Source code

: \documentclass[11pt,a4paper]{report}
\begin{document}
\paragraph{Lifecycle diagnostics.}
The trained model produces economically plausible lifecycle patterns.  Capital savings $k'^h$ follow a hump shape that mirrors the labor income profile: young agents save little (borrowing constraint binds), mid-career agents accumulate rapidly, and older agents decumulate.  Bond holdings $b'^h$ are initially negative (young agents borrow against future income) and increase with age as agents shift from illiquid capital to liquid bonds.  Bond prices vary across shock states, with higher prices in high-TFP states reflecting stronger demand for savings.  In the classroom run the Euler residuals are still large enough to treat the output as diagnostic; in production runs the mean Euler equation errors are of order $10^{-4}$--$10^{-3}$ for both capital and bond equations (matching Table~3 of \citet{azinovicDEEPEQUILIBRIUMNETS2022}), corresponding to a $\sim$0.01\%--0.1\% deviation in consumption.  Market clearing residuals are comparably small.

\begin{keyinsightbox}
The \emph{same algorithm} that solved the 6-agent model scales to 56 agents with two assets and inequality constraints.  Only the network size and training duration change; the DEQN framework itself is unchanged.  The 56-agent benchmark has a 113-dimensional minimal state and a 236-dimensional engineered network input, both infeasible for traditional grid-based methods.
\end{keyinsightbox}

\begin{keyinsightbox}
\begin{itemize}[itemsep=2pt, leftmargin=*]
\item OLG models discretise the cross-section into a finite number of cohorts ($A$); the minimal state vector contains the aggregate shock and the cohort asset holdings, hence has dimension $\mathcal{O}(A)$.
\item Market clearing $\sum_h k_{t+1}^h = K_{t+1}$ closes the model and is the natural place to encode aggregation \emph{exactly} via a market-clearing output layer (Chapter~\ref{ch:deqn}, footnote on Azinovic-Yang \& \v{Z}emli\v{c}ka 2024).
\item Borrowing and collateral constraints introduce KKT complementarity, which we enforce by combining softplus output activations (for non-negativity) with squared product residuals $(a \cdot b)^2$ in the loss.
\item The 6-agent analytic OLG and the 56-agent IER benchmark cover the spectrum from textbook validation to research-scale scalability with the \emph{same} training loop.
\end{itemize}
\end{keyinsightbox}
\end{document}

****************

Lines in the data that include the word "begin" should all be copied.

**Response for this exercise**
\begin{document}
\begin{keyinsightbox}
\begin{keyinsightbox}
\begin{itemize}[itemsep=2pt, leftmargin=*]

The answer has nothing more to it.